After the quick history lesson, let’s have a closer look at the game.
Upon boot, we’re starting with Virtual-E versions of the precaution and adjustment screens. The following intro lets a Tron logo, followed by a bunch of plates fly into the player’s face, before the following title screen with a zooming in logo and a Mode 7 like Affine background ask you to press a button.
The next cool idea can be seen on the next screen in form of a little game intro. It shows some info, which, while appearing on the screen letter by letter, tilts back. After a shortly faded in „Ready“ on the next screen, we then seem to drop onto the playfield from very high.
The gameplay is easy. From a bird’s eye prespective you see a squre playfield, on which several futuristic bikes build up walls behind them while driving around. These can change their direction only by right angles. The player has to avoid any walls and try to encapsulte his enemies in walls. Or simple survive longer than the others.
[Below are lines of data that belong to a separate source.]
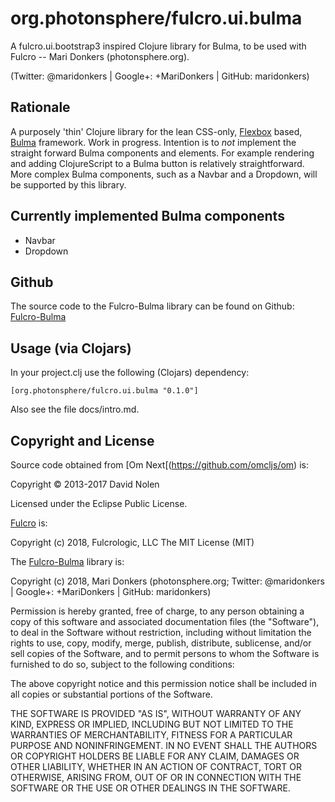# org.photonsphere/fulcro.ui.bulma

A fulcro.ui.bootstrap3 inspired Clojure library for Bulma, to be used with Fulcro -- Mari Donkers (photonsphere.org).

(Twitter: @maridonkers | Google+: +MariDonkers | GitHub: maridonkers)

## Rationale

A purposely 'thin' Clojure library for the lean CSS-only, [Flexbox](https://en.wikipedia.org/wiki/CSS_Flex_Box_Layout) based, [Bulma](https://github.com/jgthms/bulma) framework. Work in progress. Intention is to *not* implement the straight forward Bulma components and elements. For example rendering and adding ClojureScript to a Bulma button is relatively straightforward. More complex Bulma components, such as a Navbar and a Dropdown, will be supported by this library.

## Currently implemented Bulma components

* Navbar
* Dropdown

## Github

The source code to the Fulcro-Bulma library can be found on Github: [Fulcro-Bulma](https://github.com/maridonkers/fulcro-bulma)

## Usage (via Clojars)

In your project.clj use the following (Clojars) dependency:

`[org.photonsphere/fulcro.ui.bulma "0.1.0"]`

Also see the file docs/intro.md.

## Copyright and License

Source code obtained from [Om Next[(https://github.com/omcljs/om) is:

Copyright © 2013-2017 David Nolen

Licensed under the Eclipse Public License.

[Fulcro](https://github.com/fulcrologic/fulcro) is:

Copyright (c) 2018, Fulcrologic, LLC
The MIT License (MIT)

The [Fulcro-Bulma](https://github.com/maridonkers/fulcro-bulma) library is:

Copyright (c) 2018, Mari Donkers (photonsphere.org; Twitter: @maridonkers | Google+: +MariDonkers | GitHub: maridonkers)

Permission is hereby granted, free of charge, to any person obtaining a copy of this software and associated
documentation files (the "Software"), to deal in the Software without restriction, including without limitation the
rights to use, copy, modify, merge, publish, distribute, sublicense, and/or sell copies of the Software, and to permit persons to whom the Software is furnished to do so, subject to the following conditions:

The above copyright notice and this permission notice shall be included in all copies or substantial portions of the
Software.

THE SOFTWARE IS PROVIDED "AS IS", WITHOUT WARRANTY OF ANY KIND, EXPRESS OR IMPLIED, INCLUDING BUT NOT LIMITED TO THE
WARRANTIES OF MERCHANTABILITY, FITNESS FOR A PARTICULAR PURPOSE AND NONINFRINGEMENT. IN NO EVENT SHALL THE AUTHORS OR COPYRIGHT HOLDERS BE LIABLE FOR ANY CLAIM, DAMAGES OR OTHER LIABILITY, WHETHER IN AN ACTION OF CONTRACT, TORT OR
OTHERWISE, ARISING FROM, OUT OF OR IN CONNECTION WITH THE SOFTWARE OR THE USE OR OTHER DEALINGS IN THE SOFTWARE.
At the beginning, there’s only one enemy, later they become three of our. Plus in higher levels there’ll be more and more obstacles in form of little blocks in the middle of the playfield.
The hud on the top of the screen shows a timer in the upper left corner, counting down, although the game always end before it reaches zero. In the middle of the hud, we see our score and in the top right, there our remaining lives. We have 3 in total.
After you die you’ll see a „Game Over“ message, followed by „New Record“ and your scorin case you were good enough. Both tilt into the screen like the text in the game intro.
The problem of the game is a central one, unfortunately. It’s the gameplay, which becomes boring too quickly. Instead of thrilling bike fights you actually just stay in your bottom left corner most of the time and try not to waste too much space until the other bikes crash into their own walls.
What remains is the hunt for highscores. Here we see a little design flaw, because the current top score is only shown, if you wait a little while on the title screen without pressing any button. Try to guess that. Furthermore, there’s no save feature, but that’s not very important for a single score anyway.
Despite its flaws, Tron is a well made game, which has some cool ideas and Affine gadgetry and is nice to look at. Not to forget, that Alberto once again achieved a pioneer piece with the complete incorporation of sound in form of music pieces and sound effects. As said earlier, this was the first every released homebrew to do this.
Since, due to optimization for real hardware, the game suffers from some graphic bugs on the emulator and should therefore be played on a real Virtual Boy, for example using a FlashBoy.
Result:
Unfortunately, the gameplay fails to entertain in the long term, but all the cool Affine effects and simplistic but nice graphics make Tron beautiful to look at. Thanks to some good ideas and last but not least the complete sound support, Tron is interesting – especially to other coders.